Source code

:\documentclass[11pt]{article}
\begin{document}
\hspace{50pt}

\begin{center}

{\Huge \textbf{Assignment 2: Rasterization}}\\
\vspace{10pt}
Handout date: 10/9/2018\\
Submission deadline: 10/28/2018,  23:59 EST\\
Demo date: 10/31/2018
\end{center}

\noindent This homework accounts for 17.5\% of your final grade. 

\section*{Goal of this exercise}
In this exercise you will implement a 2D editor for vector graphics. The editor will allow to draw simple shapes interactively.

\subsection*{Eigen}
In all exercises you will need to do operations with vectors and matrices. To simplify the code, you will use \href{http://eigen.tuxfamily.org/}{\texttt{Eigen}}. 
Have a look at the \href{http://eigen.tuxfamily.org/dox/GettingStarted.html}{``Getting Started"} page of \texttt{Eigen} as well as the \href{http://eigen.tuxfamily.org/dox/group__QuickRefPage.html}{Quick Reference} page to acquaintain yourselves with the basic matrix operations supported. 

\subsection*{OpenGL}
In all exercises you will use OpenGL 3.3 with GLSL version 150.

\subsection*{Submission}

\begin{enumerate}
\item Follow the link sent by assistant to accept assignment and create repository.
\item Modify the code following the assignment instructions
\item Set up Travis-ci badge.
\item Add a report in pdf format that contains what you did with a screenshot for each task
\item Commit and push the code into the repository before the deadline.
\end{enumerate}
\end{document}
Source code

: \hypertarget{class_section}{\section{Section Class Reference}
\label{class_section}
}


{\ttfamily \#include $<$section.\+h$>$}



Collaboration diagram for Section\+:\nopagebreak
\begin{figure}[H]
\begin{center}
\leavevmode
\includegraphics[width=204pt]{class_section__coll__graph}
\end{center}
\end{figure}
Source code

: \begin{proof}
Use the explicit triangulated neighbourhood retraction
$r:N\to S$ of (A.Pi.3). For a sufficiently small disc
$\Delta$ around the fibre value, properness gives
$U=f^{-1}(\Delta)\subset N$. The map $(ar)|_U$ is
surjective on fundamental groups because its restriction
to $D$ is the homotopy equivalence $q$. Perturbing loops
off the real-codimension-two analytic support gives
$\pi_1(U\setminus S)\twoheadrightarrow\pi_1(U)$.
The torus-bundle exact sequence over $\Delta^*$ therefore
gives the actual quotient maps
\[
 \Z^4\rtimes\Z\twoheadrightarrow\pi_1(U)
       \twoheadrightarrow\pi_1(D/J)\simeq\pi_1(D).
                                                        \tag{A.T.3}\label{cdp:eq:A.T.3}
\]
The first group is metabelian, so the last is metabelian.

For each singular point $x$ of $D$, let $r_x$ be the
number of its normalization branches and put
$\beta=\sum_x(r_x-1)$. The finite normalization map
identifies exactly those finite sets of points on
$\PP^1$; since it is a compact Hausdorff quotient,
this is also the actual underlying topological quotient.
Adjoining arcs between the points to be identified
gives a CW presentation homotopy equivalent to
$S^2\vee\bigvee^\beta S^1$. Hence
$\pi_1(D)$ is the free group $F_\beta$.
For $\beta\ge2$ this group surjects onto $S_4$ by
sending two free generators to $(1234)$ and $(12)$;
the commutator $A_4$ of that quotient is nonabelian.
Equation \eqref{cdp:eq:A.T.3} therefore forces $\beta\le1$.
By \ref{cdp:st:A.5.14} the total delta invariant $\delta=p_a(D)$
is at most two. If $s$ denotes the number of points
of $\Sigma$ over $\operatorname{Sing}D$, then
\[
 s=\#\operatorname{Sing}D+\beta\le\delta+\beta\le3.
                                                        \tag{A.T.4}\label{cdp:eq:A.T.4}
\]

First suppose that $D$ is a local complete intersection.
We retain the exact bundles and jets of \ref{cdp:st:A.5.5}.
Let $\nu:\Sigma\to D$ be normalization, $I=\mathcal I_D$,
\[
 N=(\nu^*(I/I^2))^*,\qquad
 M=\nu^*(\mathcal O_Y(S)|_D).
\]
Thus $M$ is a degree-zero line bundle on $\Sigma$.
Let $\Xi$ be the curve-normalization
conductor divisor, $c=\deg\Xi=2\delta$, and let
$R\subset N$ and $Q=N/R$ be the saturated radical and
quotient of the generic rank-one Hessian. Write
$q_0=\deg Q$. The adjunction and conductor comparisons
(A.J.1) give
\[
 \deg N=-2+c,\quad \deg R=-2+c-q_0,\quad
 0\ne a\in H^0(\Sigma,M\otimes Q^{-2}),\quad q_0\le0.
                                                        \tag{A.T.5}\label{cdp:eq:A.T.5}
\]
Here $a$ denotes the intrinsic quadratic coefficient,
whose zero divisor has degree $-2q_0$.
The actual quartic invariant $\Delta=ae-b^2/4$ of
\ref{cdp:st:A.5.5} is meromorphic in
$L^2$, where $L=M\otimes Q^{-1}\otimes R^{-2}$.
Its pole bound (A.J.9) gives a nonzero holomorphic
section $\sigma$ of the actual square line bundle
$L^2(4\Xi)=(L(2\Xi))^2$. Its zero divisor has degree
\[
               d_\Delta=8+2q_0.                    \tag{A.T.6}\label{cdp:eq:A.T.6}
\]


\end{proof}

* Work to complete *
Give every entry in the listing above again, exactly as written.

* Task answer *
Source code

:\documentclass[11pt]{article}
\begin{document}
\hspace{50pt}

\begin{center}

{\Huge \textbf{Assignment 2: Rasterization}}\\
\vspace{10pt}
Handout date: 10/9/2018\\
Submission deadline: 10/28/2018,  23:59 EST\\
Demo date: 10/31/2018
\end{center}

\noindent This homework accounts for 17.5\% of your final grade. 

\section*{Goal of this exercise}
In this exercise you will implement a 2D editor for vector graphics. The editor will allow to draw simple shapes interactively.

\subsection*{Eigen}
In all exercises you will need to do operations with vectors and matrices. To simplify the code, you will use \href{http://eigen.tuxfamily.org/}{\texttt{Eigen}}. 
Have a look at the \href{http://eigen.tuxfamily.org/dox/GettingStarted.html}{``Getting Started"} page of \texttt{Eigen} as well as the \href{http://eigen.tuxfamily.org/dox/group__QuickRefPage.html}{Quick Reference} page to acquaintain yourselves with the basic matrix operations supported. 

\subsection*{OpenGL}
In all exercises you will use OpenGL 3.3 with GLSL version 150.

\subsection*{Submission}

\begin{enumerate}
\item Follow the link sent by assistant to accept assignment and create repository.
\item Modify the code following the assignment instructions
\item Set up Travis-ci badge.
\item Add a report in pdf format that contains what you did with a screenshot for each task
\item Commit and push the code into the repository before the deadline.
\end{enumerate}
\end{document}
Source code

: \hypertarget{class_section}{\section{Section Class Reference}
\label{class_section}
}


{\ttfamily \#include $<$section.\+h$>$}



Collaboration diagram for Section\+:\nopagebreak
\begin{figure}[H]
\begin{center}
\leavevmode
\includegraphics[width=204pt]{class_section__coll__graph}
\end{center}
\end{figure}
Source code

: \begin{proof}
Use the explicit triangulated neighbourhood retraction
$r:N\to S$ of (A.Pi.3). For a sufficiently small disc
$\Delta$ around the fibre value, properness gives
$U=f^{-1}(\Delta)\subset N$. The map $(ar)|_U$ is
surjective on fundamental groups because its restriction
to $D$ is the homotopy equivalence $q$. Perturbing loops
off the real-codimension-two analytic support gives
$\pi_1(U\setminus S)\twoheadrightarrow\pi_1(U)$.
The torus-bundle exact sequence over $\Delta^*$ therefore
gives the actual quotient maps
\[
 \Z^4\rtimes\Z\twoheadrightarrow\pi_1(U)
       \twoheadrightarrow\pi_1(D/J)\simeq\pi_1(D).
                                                        \tag{A.T.3}\label{cdp:eq:A.T.3}
\]
The first group is metabelian, so the last is metabelian.

For each singular point $x$ of $D$, let $r_x$ be the
number of its normalization branches and put
$\beta=\sum_x(r_x-1)$. The finite normalization map
identifies exactly those finite sets of points on
$\PP^1$; since it is a compact Hausdorff quotient,
this is also the actual underlying topological quotient.
Adjoining arcs between the points to be identified
gives a CW presentation homotopy equivalent to
$S^2\vee\bigvee^\beta S^1$. Hence
$\pi_1(D)$ is the free group $F_\beta$.
For $\beta\ge2$ this group surjects onto $S_4$ by
sending two free generators to $(1234)$ and $(12)$;
the commutator $A_4$ of that quotient is nonabelian.
Equation \eqref{cdp:eq:A.T.3} therefore forces $\beta\le1$.
By \ref{cdp:st:A.5.14} the total delta invariant $\delta=p_a(D)$
is at most two. If $s$ denotes the number of points
of $\Sigma$ over $\operatorname{Sing}D$, then
\[
 s=\#\operatorname{Sing}D+\beta\le\delta+\beta\le3.
                                                        \tag{A.T.4}\label{cdp:eq:A.T.4}
\]

First suppose that $D$ is a local complete intersection.
We retain the exact bundles and jets of \ref{cdp:st:A.5.5}.
Let $\nu:\Sigma\to D$ be normalization, $I=\mathcal I_D$,
\[
 N=(\nu^*(I/I^2))^*,\qquad
 M=\nu^*(\mathcal O_Y(S)|_D).
\]
Thus $M$ is a degree-zero line bundle on $\Sigma$.
Let $\Xi$ be the curve-normalization
conductor divisor, $c=\deg\Xi=2\delta$, and let
$R\subset N$ and $Q=N/R$ be the saturated radical and
quotient of the generic rank-one Hessian. Write
$q_0=\deg Q$. The adjunction and conductor comparisons
(A.J.1) give
\[
 \deg N=-2+c,\quad \deg R=-2+c-q_0,\quad
 0\ne a\in H^0(\Sigma,M\otimes Q^{-2}),\quad q_0\le0.
                                                        \tag{A.T.5}\label{cdp:eq:A.T.5}
\]
Here $a$ denotes the intrinsic quadratic coefficient,
whose zero divisor has degree $-2q_0$.
The actual quartic invariant $\Delta=ae-b^2/4$ of
\ref{cdp:st:A.5.5} is meromorphic in
$L^2$, where $L=M\otimes Q^{-1}\otimes R^{-2}$.
Its pole bound (A.J.9) gives a nonzero holomorphic
section $\sigma$ of the actual square line bundle
$L^2(4\Xi)=(L(2\Xi))^2$. Its zero divisor has degree
\[
               d_\Delta=8+2q_0.                    \tag{A.T.6}\label{cdp:eq:A.T.6}
\]


\end{proof}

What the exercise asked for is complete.